Ma vieille carte postale qui montre des paysannes assises devant leur porte, auréolées de coiffes blanches, souriant dans le soleil, fières du long ruban de dentelle coulant du coussin hérissé de fuseaux, c’est aussi cela la dentellière. Et c’est aussi l’artiste géniale, la diva du fil qui tresse des splendeurs. Mais il est aussi sur que la dentelle ne pouvait être que l’œuvre d’une classe sociale sacrifiée, mal payée ( cinquante centimes à deux francs par jour selon le talent et la célérité) et contraintes à des horaires déments.
Le travail se faisait soit dans les ateliers, soit à domicile (qui était le cas le plus fréquent). Entièrement dépendante de la mode et de l’humeur des femmes, la dentelle, tantôt auréolée de belles épaules, tantôt dormant dans des cartons, des milliers d’heures de travail devenant alors ces fameux rossignols qu’il fallait solder.

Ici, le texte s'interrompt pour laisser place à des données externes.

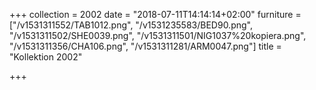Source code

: +++
collection = 2002
date = "2018-07-11T14:14:14+02:00"
furniture = ["/v1531311552/TAB1012.png", "/v1531235583/BED90.png", "/v1531311502/SHE0039.png", "/v1531311501/NIG1037%20kopiera.png", "/v1531311356/CHA106.png", "/v1531311281/ARM0047.png"]
title = "Kollektion 2002"

+++
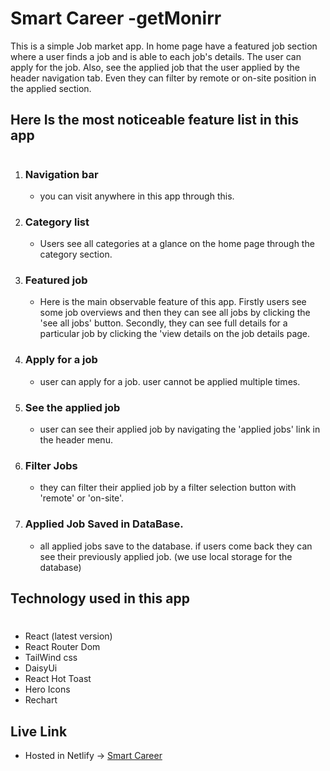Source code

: # Smart Career -getMonirr

This is a simple Job market app. In home page have a featured job section where a user finds a job and is able to each job's details. The user can apply for the job. Also, see the applied job that the user applied by the header navigation tab. Even they can filter by remote or on-site position in the applied section.

## Here Is the most noticeable feature list in this app

#

1. ### Navigation bar
   * you can visit anywhere in this app through this.
2. ### Category list
   * Users see all categories at a glance on the home page through the category section.
3. ### Featured job
   * Here is the main observable feature of this app. Firstly users see some job overviews and then they can see all jobs by clicking the 'see all jobs' button. Secondly, they can see full details for a particular job by clicking the 'view details on the job details page.
4. ### Apply for a job
   * user can apply for a job. user cannot be applied multiple times.
5. ### See the applied job
   * user can see their applied job by navigating the 'applied jobs' link in the header menu.
6. ### Filter Jobs
   * they can filter their applied job by a filter selection button with 'remote' or 'on-site'.
7. ### Applied Job Saved in DataBase.
   * all applied jobs save to the database. if users come back they can see their previously applied job. (we use local storage for the database)

## Technology used in this app

#

* React (latest version)
* React Router Dom
* TailWind css
* DaisyUi
* React Hot Toast
* Hero Icons
* Rechart



## Live Link
* Hosted in Netlify -> [Smart Career](https://smart-career.netlify.app/)

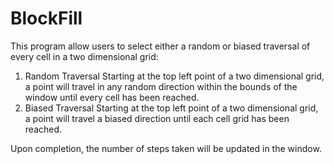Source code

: # BlockFill

This program allow users to select either a random or biased traversal of every cell in a two dimensional grid:

1.  Random Traversal
    Starting at the top left point of a two dimensional grid, a point will travel in any random direction within the bounds of the window until every cell has been reached.
2.  Biased Traversal
    Starting at the top left point of a two dimensional grid, a point will travel a biased direction until each cell grid has been reached.
    
Upon completion, the number of steps taken will be updated in the window.
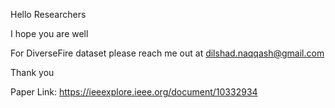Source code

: Hello Researchers

I hope you are well

For DiverseFire dataset please reach me out at dilshad.naqqash@gmail.com

Thank you

Paper Link: https://ieeexplore.ieee.org/document/10332934
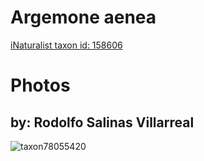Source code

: 
Argemone aenea
==============
  
[iNaturalist taxon id: 158606](https://www.inaturalist.org/taxa/158606)
# Photos

## by: Rodolfo Salinas Villarreal
  
![taxon78055420](https://inaturalist-open-data.s3.amazonaws.com/photos/83851188/medium.jpg)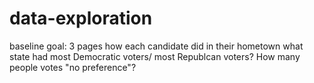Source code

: # data-exploration

baseline goal:
3 pages
how each candidate did in their hometown
what state had most Democratic voters/ most Republcan voters?
How many people votes "no preference"?
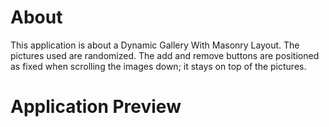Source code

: # About

This application is about a Dynamic Gallery With Masonry Layout. The pictures used are randomized. The add and remove buttons are positioned as fixed when scrolling the images down; it stays on top of the pictures.

# Application Preview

Aussi, malgré la réputation qu’on lui fit de s’enrichir de la pâleur, du rachitisme, des toux et des cécités de ses ouvrières, il ne fut pas toujours facile, lui non plus, le métier de fabricant dentellier. » Janine MONTUPET & Ghislaine SCHÖELLER (Romancières française / Extrait de leur livre Fabuleuses dentelles)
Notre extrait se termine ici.